Tym
razem opiszemy jak chusta pomaga nam w załatwianiu codziennych obowiązków – a
dokładniej w robieniu zakupów.
Każdy
rodzic z pewnością zauważył jakim utrudnieniem w sklepie bywa wózek – zwłaszcza
z gondolą. Jest sporych rozmiarów i nie zawsze udaje się nim zręcznie
manewrować wśród sklepowych alejek. W małych sklepach osiedlowych wejście z
wózkiem jest czasami wręcz niemożliwe. W takich sytuacjach świetnym
rozwiązaniem jest chusta i wraz z Helenką bardzo często z niego korzystamy.
Dodatkowym
atutem zakupów w chuście, jest możliwość przyglądania się towarom na pólkach,
co moja córeczka uwielbia :). Zachwycają ją różnorodne kolorowe opakowania i z
zaciekawieniem rozgląda się na wszystkie strony, a nawet sama sięga po niektóre.

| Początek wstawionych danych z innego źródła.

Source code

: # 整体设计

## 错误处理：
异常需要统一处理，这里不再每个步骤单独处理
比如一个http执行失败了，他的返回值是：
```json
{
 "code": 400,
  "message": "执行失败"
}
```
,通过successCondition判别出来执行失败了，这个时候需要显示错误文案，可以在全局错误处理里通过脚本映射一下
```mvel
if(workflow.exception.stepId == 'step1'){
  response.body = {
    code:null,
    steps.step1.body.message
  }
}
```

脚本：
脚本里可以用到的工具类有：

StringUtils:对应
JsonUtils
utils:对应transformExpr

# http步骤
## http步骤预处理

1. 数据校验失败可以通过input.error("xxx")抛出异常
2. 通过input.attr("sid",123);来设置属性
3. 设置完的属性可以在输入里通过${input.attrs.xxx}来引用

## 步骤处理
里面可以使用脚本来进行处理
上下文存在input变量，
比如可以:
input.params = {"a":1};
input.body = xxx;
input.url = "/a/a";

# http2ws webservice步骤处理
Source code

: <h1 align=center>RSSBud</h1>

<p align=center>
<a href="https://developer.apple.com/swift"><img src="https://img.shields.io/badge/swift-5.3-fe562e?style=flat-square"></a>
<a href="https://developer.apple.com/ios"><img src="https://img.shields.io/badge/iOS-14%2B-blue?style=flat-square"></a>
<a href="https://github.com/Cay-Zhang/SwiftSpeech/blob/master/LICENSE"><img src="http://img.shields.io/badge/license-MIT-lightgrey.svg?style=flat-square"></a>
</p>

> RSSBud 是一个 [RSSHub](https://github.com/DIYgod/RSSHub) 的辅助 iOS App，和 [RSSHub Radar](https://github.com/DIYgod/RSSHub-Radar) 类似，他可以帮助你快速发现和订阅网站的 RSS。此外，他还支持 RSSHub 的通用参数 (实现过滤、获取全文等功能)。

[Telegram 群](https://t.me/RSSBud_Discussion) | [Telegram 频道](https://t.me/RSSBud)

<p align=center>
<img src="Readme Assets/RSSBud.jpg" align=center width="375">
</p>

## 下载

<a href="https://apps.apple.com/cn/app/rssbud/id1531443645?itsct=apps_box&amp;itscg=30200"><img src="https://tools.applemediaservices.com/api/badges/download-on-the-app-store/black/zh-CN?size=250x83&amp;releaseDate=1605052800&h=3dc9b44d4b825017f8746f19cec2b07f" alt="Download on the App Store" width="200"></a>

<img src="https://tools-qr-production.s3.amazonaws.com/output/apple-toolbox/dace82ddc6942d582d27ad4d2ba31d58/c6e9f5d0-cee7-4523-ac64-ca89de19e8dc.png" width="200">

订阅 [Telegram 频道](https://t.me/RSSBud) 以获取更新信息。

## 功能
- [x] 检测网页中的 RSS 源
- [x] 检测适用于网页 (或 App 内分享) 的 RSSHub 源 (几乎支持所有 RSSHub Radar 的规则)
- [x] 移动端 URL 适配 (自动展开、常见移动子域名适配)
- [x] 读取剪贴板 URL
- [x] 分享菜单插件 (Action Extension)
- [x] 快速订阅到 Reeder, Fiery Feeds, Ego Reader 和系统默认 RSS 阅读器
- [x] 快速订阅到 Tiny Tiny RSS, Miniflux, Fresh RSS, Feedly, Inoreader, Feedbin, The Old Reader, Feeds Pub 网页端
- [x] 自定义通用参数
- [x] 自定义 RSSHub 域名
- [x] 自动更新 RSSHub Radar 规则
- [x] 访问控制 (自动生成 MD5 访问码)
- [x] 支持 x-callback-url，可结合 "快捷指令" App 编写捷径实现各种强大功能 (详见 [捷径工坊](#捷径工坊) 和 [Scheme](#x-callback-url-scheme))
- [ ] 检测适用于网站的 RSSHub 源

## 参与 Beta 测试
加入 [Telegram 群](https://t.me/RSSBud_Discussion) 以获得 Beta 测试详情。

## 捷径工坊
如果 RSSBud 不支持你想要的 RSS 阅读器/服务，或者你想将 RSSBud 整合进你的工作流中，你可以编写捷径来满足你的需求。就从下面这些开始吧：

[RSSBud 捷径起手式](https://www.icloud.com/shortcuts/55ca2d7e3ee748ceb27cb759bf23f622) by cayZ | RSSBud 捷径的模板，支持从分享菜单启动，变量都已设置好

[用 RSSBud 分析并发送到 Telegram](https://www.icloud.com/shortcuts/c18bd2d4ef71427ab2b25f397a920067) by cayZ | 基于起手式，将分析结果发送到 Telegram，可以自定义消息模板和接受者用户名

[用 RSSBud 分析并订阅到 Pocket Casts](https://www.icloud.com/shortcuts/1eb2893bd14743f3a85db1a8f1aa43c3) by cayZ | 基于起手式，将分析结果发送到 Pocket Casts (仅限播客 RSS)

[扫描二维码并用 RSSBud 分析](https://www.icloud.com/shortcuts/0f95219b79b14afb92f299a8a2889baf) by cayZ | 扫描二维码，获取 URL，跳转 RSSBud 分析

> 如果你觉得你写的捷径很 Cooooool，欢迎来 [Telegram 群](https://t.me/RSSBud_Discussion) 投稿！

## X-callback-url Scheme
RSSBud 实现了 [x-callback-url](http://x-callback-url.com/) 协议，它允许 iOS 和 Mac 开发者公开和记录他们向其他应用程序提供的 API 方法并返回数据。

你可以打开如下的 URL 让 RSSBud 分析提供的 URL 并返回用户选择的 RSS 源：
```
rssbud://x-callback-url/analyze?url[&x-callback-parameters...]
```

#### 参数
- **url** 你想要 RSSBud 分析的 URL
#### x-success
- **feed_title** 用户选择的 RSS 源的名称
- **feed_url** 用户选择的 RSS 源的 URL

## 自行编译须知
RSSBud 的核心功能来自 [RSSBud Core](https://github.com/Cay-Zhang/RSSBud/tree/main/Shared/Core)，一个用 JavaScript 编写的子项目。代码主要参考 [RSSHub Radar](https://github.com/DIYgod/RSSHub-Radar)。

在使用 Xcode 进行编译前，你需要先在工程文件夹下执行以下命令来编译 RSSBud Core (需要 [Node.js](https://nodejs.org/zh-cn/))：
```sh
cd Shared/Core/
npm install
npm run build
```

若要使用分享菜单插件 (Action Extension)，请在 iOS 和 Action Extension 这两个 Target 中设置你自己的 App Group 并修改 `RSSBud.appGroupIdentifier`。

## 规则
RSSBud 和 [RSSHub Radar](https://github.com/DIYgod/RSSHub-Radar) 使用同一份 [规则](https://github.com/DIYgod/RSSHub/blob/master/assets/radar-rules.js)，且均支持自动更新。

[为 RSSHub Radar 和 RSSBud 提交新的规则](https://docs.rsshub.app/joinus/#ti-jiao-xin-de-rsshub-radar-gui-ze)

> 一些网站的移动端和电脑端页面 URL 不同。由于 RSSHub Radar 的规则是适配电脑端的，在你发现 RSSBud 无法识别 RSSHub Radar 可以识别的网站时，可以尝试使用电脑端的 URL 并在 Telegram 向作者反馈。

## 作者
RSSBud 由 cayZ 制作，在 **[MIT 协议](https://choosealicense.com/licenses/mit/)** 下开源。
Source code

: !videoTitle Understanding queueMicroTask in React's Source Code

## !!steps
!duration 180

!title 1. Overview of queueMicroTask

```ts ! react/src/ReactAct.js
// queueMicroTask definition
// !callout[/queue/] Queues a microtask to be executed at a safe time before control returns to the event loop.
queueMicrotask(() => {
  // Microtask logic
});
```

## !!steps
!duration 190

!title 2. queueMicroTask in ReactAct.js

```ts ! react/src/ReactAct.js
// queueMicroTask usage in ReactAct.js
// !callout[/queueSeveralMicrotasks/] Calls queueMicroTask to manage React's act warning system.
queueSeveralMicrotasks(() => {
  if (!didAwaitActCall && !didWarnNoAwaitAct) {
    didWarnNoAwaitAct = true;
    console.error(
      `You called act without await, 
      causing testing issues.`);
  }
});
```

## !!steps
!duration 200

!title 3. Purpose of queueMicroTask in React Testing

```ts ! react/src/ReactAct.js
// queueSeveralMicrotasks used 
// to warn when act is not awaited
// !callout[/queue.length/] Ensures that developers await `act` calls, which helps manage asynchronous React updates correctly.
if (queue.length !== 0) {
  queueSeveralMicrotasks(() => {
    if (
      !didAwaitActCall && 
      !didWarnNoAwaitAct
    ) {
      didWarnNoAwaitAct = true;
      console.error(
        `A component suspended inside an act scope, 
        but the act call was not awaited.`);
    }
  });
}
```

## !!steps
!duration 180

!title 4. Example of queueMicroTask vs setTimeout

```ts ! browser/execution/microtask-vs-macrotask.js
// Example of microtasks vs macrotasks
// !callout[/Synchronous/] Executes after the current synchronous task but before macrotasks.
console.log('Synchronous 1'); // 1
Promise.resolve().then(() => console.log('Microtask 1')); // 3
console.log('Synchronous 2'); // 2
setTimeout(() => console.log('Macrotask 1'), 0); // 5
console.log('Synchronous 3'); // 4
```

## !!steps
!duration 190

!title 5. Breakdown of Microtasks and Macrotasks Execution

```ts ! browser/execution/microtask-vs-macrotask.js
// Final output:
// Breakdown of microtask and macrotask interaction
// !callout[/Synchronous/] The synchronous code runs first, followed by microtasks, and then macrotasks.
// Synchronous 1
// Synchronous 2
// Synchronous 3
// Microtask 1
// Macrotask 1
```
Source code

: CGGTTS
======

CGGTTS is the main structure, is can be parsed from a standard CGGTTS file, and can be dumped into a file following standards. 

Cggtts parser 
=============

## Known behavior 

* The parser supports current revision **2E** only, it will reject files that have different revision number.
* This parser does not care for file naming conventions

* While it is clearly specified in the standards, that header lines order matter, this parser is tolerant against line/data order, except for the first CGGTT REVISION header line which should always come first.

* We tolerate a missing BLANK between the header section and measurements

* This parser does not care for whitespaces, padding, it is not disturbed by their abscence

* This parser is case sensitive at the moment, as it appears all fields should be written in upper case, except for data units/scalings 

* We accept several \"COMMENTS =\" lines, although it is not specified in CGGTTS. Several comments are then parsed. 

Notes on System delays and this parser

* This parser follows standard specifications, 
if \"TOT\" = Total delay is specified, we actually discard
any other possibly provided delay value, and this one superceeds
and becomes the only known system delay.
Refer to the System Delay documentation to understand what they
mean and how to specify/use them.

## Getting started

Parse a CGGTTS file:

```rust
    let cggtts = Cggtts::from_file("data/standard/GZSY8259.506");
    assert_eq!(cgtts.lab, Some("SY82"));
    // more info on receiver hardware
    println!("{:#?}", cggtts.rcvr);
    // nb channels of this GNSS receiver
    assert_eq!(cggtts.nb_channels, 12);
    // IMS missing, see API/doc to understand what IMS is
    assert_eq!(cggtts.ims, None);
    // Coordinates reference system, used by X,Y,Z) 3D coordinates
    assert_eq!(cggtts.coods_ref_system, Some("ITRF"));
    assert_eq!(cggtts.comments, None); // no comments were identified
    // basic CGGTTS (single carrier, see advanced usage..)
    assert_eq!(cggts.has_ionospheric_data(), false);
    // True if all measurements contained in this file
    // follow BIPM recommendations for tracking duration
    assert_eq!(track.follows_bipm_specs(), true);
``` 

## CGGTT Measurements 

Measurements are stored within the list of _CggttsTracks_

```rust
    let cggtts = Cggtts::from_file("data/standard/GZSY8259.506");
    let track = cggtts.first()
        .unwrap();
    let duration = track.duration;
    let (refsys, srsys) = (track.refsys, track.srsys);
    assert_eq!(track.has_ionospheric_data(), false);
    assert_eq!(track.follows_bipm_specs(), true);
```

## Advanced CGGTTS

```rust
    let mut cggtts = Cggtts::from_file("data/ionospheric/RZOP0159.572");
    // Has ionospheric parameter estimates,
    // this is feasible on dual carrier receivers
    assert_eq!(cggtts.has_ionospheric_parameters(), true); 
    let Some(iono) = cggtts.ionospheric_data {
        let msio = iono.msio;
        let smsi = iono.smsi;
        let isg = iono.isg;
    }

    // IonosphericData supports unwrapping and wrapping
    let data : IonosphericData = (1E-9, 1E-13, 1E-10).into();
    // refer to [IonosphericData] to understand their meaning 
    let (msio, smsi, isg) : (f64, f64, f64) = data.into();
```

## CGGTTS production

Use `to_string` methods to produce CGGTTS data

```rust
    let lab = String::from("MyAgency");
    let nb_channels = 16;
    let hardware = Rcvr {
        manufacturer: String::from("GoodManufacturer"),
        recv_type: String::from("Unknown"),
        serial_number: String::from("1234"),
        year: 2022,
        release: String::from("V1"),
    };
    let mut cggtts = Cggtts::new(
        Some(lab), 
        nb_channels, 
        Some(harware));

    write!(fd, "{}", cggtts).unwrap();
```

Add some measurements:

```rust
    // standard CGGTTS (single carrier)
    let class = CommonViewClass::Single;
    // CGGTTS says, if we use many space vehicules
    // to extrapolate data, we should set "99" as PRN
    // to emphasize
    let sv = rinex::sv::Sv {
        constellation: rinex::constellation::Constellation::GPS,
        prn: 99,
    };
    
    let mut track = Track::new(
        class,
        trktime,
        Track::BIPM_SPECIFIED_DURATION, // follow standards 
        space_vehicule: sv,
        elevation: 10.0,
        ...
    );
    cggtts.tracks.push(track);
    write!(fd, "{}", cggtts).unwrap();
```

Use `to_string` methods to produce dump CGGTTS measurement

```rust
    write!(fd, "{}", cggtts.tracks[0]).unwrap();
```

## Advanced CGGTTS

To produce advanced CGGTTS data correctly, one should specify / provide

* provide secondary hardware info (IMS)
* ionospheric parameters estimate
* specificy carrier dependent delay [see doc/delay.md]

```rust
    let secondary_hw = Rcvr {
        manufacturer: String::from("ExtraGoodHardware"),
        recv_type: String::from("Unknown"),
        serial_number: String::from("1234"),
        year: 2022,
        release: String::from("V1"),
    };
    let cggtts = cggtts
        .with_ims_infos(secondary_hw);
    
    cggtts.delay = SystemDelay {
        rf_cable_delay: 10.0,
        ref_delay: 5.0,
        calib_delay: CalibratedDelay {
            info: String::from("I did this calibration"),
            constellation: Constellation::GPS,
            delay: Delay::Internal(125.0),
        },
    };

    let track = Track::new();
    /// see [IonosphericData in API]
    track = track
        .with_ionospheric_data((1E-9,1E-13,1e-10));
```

Chusta nie krępuje ruchów, więc mama bez problemu może wrzucać do koszyka potrzebne
produkty.
Z
powodu dość chłodnej aury, wybierając się dziś na zakupy, musiałyśmy się
cieplej ubrać. Miałyśmy więc okazję do wypróbowania chusty w deszczowe
popołudnie. Było nam obu bardzo cieplutko, gdyż Helusię oprócz odpowiedniego
stroju otulały dwie warstwy chusty, a ja bez problemu włożyłam kurtkę (wiązanie
„podwójny X” ma supeł z przodu, więc chusta zupełnie nie przeszkadzała).
Ponieważ
kolory naszej chusty są bardzo energetyczne i intensywne, wspaniale kontrastowały
z pochmurną pogodą i wyróżniały się na tle szarych ulic :).